[Dataset entries]
§

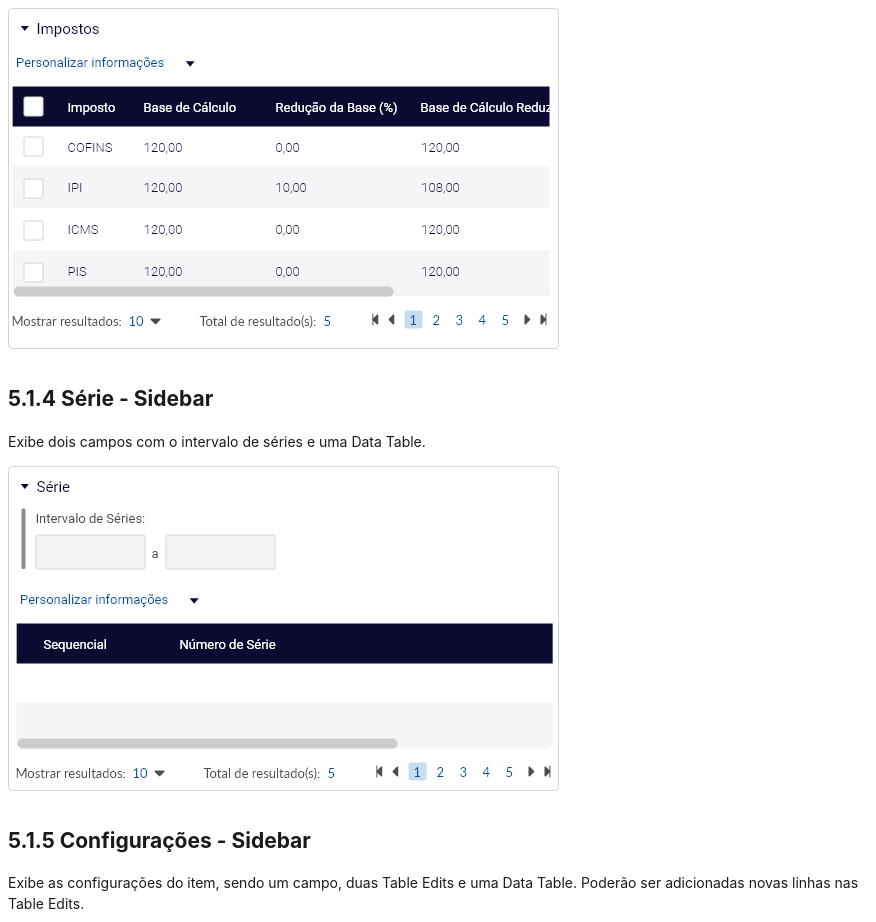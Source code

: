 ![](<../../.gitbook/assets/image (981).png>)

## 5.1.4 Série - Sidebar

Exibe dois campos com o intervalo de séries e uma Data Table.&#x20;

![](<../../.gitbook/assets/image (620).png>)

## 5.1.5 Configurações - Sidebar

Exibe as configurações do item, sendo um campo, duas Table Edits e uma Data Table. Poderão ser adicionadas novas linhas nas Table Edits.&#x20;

§

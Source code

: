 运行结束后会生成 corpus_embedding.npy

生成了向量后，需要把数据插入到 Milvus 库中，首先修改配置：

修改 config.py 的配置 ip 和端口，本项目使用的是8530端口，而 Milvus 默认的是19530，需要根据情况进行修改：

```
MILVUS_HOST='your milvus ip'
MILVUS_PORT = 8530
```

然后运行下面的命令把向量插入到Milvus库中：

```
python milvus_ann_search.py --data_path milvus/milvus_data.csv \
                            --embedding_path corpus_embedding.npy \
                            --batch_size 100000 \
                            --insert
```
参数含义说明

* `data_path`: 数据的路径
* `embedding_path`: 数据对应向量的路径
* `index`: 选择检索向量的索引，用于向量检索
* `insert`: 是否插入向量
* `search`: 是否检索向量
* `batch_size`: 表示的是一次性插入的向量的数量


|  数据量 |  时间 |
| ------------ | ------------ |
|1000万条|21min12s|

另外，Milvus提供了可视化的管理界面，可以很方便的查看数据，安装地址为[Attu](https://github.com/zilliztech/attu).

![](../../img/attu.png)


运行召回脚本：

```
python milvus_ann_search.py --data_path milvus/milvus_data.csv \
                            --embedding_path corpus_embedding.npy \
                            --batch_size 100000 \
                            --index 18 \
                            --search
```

§

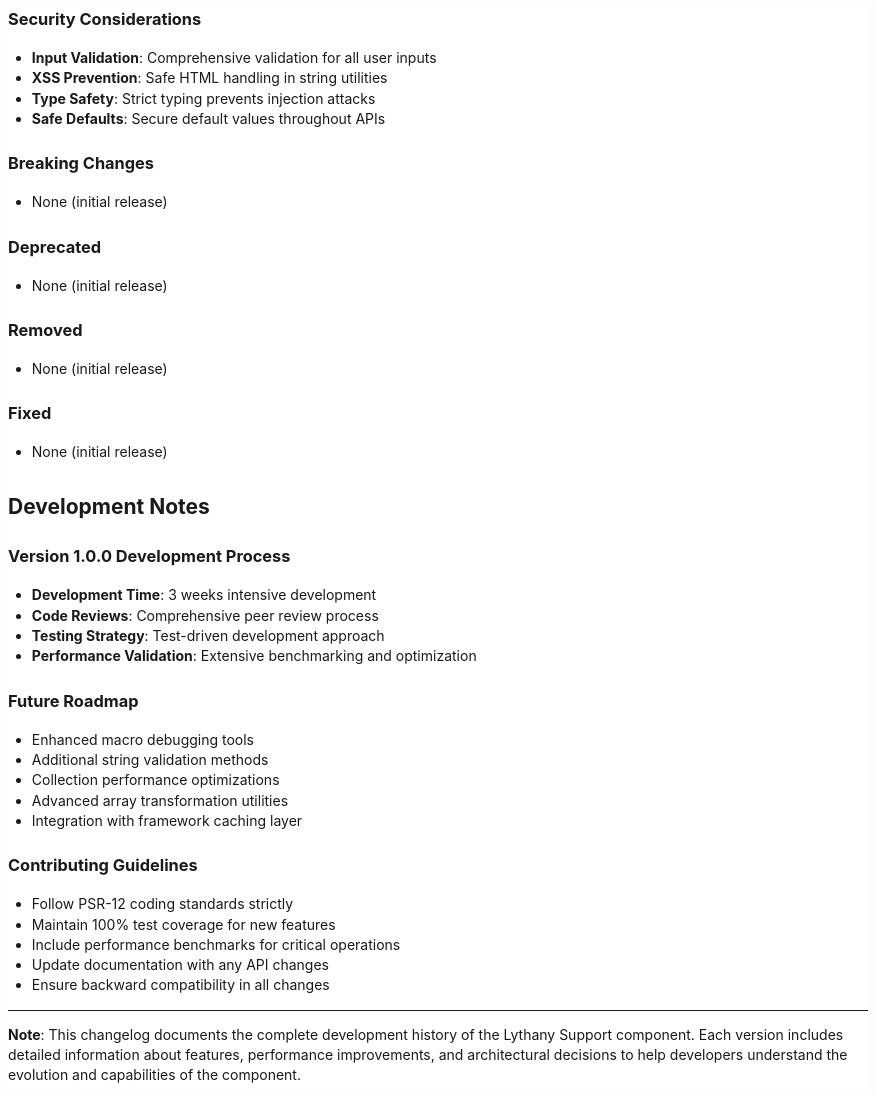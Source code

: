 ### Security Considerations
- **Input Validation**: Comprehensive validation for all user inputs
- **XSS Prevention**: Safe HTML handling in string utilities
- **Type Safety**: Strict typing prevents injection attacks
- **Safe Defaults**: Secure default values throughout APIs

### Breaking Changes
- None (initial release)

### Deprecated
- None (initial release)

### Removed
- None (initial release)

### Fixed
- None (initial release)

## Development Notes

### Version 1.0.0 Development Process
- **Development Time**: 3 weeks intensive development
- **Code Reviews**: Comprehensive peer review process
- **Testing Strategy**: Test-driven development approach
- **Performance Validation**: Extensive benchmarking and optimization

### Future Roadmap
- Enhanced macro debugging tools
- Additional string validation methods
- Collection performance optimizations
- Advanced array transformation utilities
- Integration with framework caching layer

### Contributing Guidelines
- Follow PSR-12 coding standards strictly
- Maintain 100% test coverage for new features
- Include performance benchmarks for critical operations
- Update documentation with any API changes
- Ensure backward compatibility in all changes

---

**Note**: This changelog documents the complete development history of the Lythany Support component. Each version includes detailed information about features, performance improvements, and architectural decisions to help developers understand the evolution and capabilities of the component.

§

### Task requirements
Go through the data and gather every line that holds "features".

### Result
- Maintain 100% test coverage for new features
**Note**: This changelog documents the complete development history of the Lythany Support component. Each version includes detailed information about features, performance improvements, and architectural decisions to help developers understand the evolution and capabilities of the component.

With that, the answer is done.